Start of Given records

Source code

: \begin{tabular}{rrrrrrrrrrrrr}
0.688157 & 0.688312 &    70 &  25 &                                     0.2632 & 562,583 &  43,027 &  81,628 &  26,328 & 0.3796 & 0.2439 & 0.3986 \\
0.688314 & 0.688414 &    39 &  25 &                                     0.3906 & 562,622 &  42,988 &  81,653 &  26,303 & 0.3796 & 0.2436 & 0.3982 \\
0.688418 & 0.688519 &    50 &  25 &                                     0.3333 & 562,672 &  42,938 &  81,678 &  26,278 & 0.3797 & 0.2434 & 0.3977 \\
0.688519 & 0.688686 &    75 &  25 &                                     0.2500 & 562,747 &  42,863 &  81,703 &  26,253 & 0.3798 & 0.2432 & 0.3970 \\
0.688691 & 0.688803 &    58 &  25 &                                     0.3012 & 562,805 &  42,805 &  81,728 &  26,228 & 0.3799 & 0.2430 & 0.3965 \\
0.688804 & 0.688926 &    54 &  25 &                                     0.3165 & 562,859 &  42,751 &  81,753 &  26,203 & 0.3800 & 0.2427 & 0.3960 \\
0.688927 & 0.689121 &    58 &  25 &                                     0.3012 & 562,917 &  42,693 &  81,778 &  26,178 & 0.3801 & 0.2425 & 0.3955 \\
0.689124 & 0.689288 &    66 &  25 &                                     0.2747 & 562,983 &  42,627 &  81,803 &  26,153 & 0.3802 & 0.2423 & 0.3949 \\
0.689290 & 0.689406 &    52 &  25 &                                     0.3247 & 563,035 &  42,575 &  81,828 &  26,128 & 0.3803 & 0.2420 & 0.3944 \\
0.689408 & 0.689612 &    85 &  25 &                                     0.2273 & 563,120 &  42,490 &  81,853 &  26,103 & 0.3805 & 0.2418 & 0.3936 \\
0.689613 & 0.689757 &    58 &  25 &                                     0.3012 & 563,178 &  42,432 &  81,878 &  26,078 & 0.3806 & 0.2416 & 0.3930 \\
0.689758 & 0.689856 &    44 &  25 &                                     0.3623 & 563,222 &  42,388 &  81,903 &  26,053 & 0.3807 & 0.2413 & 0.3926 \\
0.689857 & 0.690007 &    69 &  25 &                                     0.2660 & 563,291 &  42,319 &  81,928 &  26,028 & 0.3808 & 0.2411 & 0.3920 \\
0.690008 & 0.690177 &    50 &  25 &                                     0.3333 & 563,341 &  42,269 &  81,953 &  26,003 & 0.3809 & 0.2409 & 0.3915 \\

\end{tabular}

End of Given records

Problem to work on: Where the line containing "0.689124 & 0.689288" appears, start copying, and go on exactly through the last line of the data.

Written response:
0.689124 & 0.689288 &    66 &  25 &                                     0.2747 & 562,983 &  42,627 &  81,803 &  26,153 & 0.3802 & 0.2423 & 0.3949 \\
0.689290 & 0.689406 &    52 &  25 &                                     0.3247 & 563,035 &  42,575 &  81,828 &  26,128 & 0.3803 & 0.2420 & 0.3944 \\
0.689408 & 0.689612 &    85 &  25 &                                     0.2273 & 563,120 &  42,490 &  81,853 &  26,103 & 0.3805 & 0.2418 & 0.3936 \\
0.689613 & 0.689757 &    58 &  25 &                                     0.3012 & 563,178 &  42,432 &  81,878 &  26,078 & 0.3806 & 0.2416 & 0.3930 \\
0.689758 & 0.689856 &    44 &  25 &                                     0.3623 & 563,222 &  42,388 &  81,903 &  26,053 & 0.3807 & 0.2413 & 0.3926 \\
0.689857 & 0.690007 &    69 &  25 &                                     0.2660 & 563,291 &  42,319 &  81,928 &  26,028 & 0.3808 & 0.2411 & 0.3920 \\
0.690008 & 0.690177 &    50 &  25 &                                     0.3333 & 563,341 &  42,269 &  81,953 &  26,003 & 0.3809 & 0.2409 & 0.3915 \\

\end{tabular}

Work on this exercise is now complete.